KRUFT: Yeah, that’s a great point. Thank you. And what about in materials?  

XIE: Yes. So, yeah, similar. Just as in the field of health and in biology, right, machine learning is really beginning to [disrupt] some of the traditional pipelines that happen in materials discovery. So one area that has been especially innovated here was basically there’s this huge area about using large-scale computation, high-throughput screening, to discover new materials. So this was just running large-scale quantum mechanical calculations and to screen thousands, tens of thousands, of materials to find new materials for a variety of different applications. But the limitation of this field was that a lot of these simulations were very, very expensive, so you cannot go into a lot of materials. So one area that Chris mentioned in his keynote was the building up these machine learning emulators. So they have been shown to be able to speed up the simulation of materials properties by at least a thousand times, allowing the community to really screen a lot more materials in a much faster speed than what has been possible before.
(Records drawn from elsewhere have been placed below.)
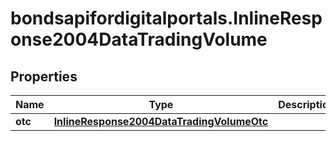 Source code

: # bondsapifordigitalportals.InlineResponse2004DataTradingVolume

## Properties

Name | Type | Description | Notes
------------ | ------------- | ------------- | -------------
**otc** | [**InlineResponse2004DataTradingVolumeOtc**](InlineResponse2004DataTradingVolumeOtc.md) |  | [optional] 


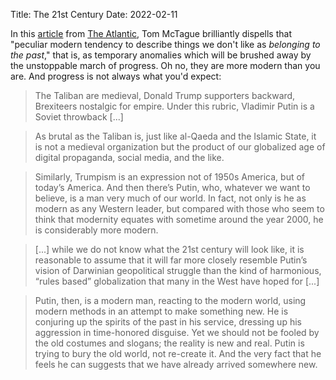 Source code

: Title: The 21st Century
Date: 2022-02-11

In this [article](https://www.theatlantic.com/international/archive/2022/02/russia-invade-ukraine-putin-strategy/621626/) from [The Atlantic](https://www.theatlantic.com), Tom McTague brilliantly dispells that "peculiar modern tendency to describe things we don't like as *belonging to the past*," that is, as temporary anomalies which will be brushed away by the unstoppable march of progress. Oh no, they are more modern than you are. And progress is not always what you'd expect:

> The Taliban are medieval, Donald Trump supporters backward, Brexiteers nostalgic for empire. Under this rubric, Vladimir Putin is a Soviet throwback [...]  

> As brutal as the Taliban is, just like al-Qaeda and the Islamic State, it is not a medieval organization but the product of our globalized age of digital propaganda, social media, and the like.  

> Similarly, Trumpism is an expression not of 1950s America, but of today’s America. And then there’s Putin, who, whatever we want to believe, is a man very much of our world. In fact, not only is he as modern as any Western leader, but compared with those who seem to think that modernity equates with sometime around the year 2000, he is considerably more modern. 

> [...] while we do not know what the 21st century will look like, it is reasonable to assume that it will far more closely resemble Putin’s vision of Darwinian geopolitical struggle than the kind of harmonious, “rules based” globalization that many in the West have hoped for [...]  

> Putin, then, is a modern man, reacting to the modern world, using modern methods in an attempt to make something new. He is conjuring up the spirits of the past in his service, dressing up his aggression in time-honored disguise. Yet we should not be fooled by the old costumes and slogans; the reality is new and real. Putin is trying to bury the old world, not re-create it. And the very fact that he feels he can suggests that we have already arrived somewhere new. 



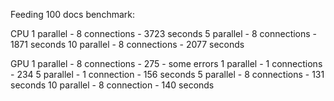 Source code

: Feeding 100 docs benchmark:

CPU
1 parallel - 8 connections - 3723 seconds
5 parallel - 8 connections - 1871 seconds
10 parallel - 8 connections - 2077 seconds

GPU
1 parallel - 8 connections - 275 - some errors
1 parallel - 1 connections - 234
5 parallel - 1 connection - 156 seconds
5 parallel - 8 connections - 131 seconds
10 parallel - 8 connection - 140 seconds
So another important area is really generative models because for these traditional, like, screening-based methods, I think you are, kind of, limited by the number of candidates, right? You know for materials, so for materials, this is usually in the order of hundreds of thousands of materials that you can screen from. But now with these generative models, you can, kind of, expand into this much larger hypothetical space of at least five to six order magnitude larger by generating materials guided by the property that you’re interested in, like the MatterGen model that we had developed earlier. So this opens up a lot of opportunity for discover much better materials in many different domains. So this research has really created a lot of excitement in the community, across industry, that a lot of these materials companies are beginning to pay much more attention into this AI tools, but obviously this is not as mature as what we have seen in pharma industry, where many of these AI tools has already been integrated into, like, their drug discovery pipelines.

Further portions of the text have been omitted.